## What to work on
Below are some records. Copy every line in them that holds "your".

(Data extracted from a collection)
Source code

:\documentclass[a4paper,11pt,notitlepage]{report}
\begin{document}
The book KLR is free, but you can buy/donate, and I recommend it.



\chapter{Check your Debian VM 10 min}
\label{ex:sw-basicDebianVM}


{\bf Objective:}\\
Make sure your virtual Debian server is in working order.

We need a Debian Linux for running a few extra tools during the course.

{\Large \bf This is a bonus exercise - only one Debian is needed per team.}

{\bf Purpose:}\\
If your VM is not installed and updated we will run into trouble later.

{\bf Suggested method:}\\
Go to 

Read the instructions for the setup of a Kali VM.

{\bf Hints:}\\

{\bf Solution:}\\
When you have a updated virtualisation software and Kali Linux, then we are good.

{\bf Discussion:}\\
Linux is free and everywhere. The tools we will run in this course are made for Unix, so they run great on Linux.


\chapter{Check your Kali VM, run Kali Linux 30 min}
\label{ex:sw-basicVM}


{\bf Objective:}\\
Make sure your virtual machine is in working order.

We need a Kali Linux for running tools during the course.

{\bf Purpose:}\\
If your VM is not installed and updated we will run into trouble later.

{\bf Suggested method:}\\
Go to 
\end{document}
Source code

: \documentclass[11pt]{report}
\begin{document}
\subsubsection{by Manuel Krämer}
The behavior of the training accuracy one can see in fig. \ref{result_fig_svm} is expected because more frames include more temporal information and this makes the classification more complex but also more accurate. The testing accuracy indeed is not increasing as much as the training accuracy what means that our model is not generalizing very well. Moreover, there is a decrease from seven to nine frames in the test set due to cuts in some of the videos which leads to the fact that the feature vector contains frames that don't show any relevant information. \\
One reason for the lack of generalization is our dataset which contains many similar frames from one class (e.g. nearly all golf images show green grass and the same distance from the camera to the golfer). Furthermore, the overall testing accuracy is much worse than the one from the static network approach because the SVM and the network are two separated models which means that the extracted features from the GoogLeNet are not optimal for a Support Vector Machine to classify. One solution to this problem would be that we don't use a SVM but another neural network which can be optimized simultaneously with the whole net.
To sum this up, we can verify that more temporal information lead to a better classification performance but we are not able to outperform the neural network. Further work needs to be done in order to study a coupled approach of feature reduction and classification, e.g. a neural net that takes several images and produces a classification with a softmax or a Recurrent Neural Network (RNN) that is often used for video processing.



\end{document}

## Task result
\chapter{Check your Debian VM 10 min}
Make sure your virtual Debian server is in working order.
If your VM is not installed and updated we will run into trouble later.
\chapter{Check your Kali VM, run Kali Linux 30 min}
Make sure your virtual machine is in working order.
If your VM is not installed and updated we will run into trouble later.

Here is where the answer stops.